Japan Geoscience Union Meeting 2015

Presentation information

International Session (Oral)

Symbol M (Multidisciplinary and Interdisciplinary) » M-IS Intersection

[M-IS03] Exploring the role of soil in earth science: ecological/biogeochemical linkage and beyond

Wed. May 27, 2015 11:00 AM - 12:45 PM 104 (1F)

Convener:*Rota Wagai(National Institute for Agro-Environmental Sciences, Carbon & Nutrient Cycling Division), Kosaki Takashi(Tokyo Metropolitan University), Chair:Rota Wagai(National Institute for Agro-Environmental Sciences, Carbon & Nutrient Cycling Division)

12:00 PM - 12:15 PM

[MIS03-08] Origin of mica in Allophanic Andosols in Japan and its role as a radiocesium fixing material

*Atsushi NAKAO1, Aya NAKAO2, Ryoji TANAKA3, Junta YANAI1 (1.Graduate School of Life and Environmental Sciences, Kyoto Prefectural University, 2.Faculty of Life and Environmental Sciences, Kyoto Prefectural University, 3.Institute for Study of the Earth's interior, Okayama University)

Keywords:loess, oxygen isotopic analysis, Radiocesium Interception Potential, Allophanic Andosol, mica

The accident at the Fukushima Daiichi Nuclear Power Plant in March 2011 has turned attention to the fate of radiocesium (RCs) in soils in Japan. Allophanic Andosols are common soils in Japan, which generally have clay mineralogy rich in low crystalline minerals such as allophane and imogolite. Since RCs is not adsorbed strongly on these minerals, Allophanic Andosols are assumed to have very low RCs retention ability. The objective of this study is to elucidate the relationship between RCs retention ability and mineralogical properties of Allophanic Andosols in Japan.
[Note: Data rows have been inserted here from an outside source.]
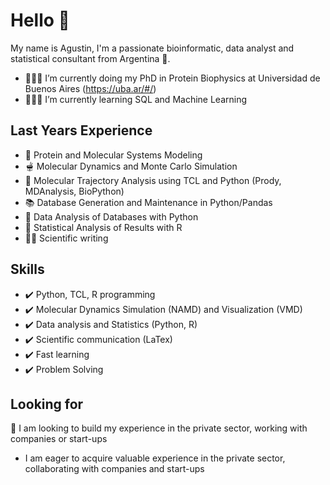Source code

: # Hello 👋
My name is Agustin, I'm a passionate bioinformatic, data analyst and statistical consultant from Argentina 🧉.

* 👨🏾‍🎓 I’m currently doing my PhD in Protein Biophysics at Universidad de Buenos Aires (https://uba.ar/#/)
* 👨🏾‍💻 I’m currently learning SQL and Machine Learning

## Last Years Experience

* 🧬 Protein and Molecular Systems Modeling
* 🫕 Molecular Dynamics and Monte Carlo Simulation
* 📏 Molecular Trajectory Analysis using TCL and Python (Prody, MDAnalysis, BioPython)
* 📚 Database Generation and Maintenance in Python/Pandas
* 🔭 Data Analysis of Databases with Python
* 🔬 Statistical Analysis of Results with R
* ✍🏿 Scientific writing

## Skills

* ✔️ Python, TCL, R programming
* ✔️ Molecular Dynamics Simulation (NAMD) and Visualization (VMD)
* ✔️ Data analysis and Statistics (Python, R)
* ✔️ Scientific communication (LaTex)
* ✔️ Fast learning
* ✔️ Problem Solving

## Looking for

🎯 I am looking to build my experience in the private sector, working with companies or start-ups
* I am eager to acquire valuable experience in the private sector, collaborating with companies and start-ups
We hypothesized that trace amount of micas are deposited as a loess component even in Allophanic Andosols, which control the RCs retention ability.

Twenty-three soil samples were collected from a plow layer (0-15 cm) of either paddy or upland fields distributing at alluvial plains in Hokkaido, Tohoku, Kanto, and Kyusyu districts, representative areas of Allophanic Andosols. Particles with a size of 2-20 μm and < 2.0 μm were fractionated from the soils by sedimentation method. RCs retention ability for each particle was represented by the Radiocesium intereception potential (RIP). Quartz content was estimated by random powder X-ray diffraction analysis for 2-20 μm particles with adding α-Al2O3 as an internal standard. Mica content in 2-20 μm particles was estimated by the amount of potassium extracted by fusion with NaHSO4, whereas that in < 2.0 μm particles was estimated by K extracted by digestion with HF-HClO4. Quartz was isolated from 2-20 μm particles by the selective dissolution with H2SiF6, and then δ18O value for the isolated quartz was determined to estimate the origin.

The RIP value for 2-20 μm and <2 μm fractions was 1.7±0.8 mol kg-1 and 2.6±1.3 mol kg-1, respectively. Mica-K content in the respective fractions was 3.2±1.3 g kg-1 and 3.4±1.7 g kg-1. These values are considerably small compared with those for fine particles in non-volcanic soils. The RIP positively correlated with mica-K content for each fraction, indicating that RCs retention ability is mainly controlled by the amount of micas, in spite of its minority as a mineral component. The mica-K content is proportional to the quartz content, suggesting that the origin of these minerals would be the same. Furthermore, δ18O value for the isolated quartz was +14.8‰ on average with a range of +10.8 to +16.1‰, which is clearly higher than those of volcanic materials while similar to those of Chinese loess. Thus, this study strongly indicated that the RCs retention ability of Allophanic Andosols is largely controlled by loess-derived micas.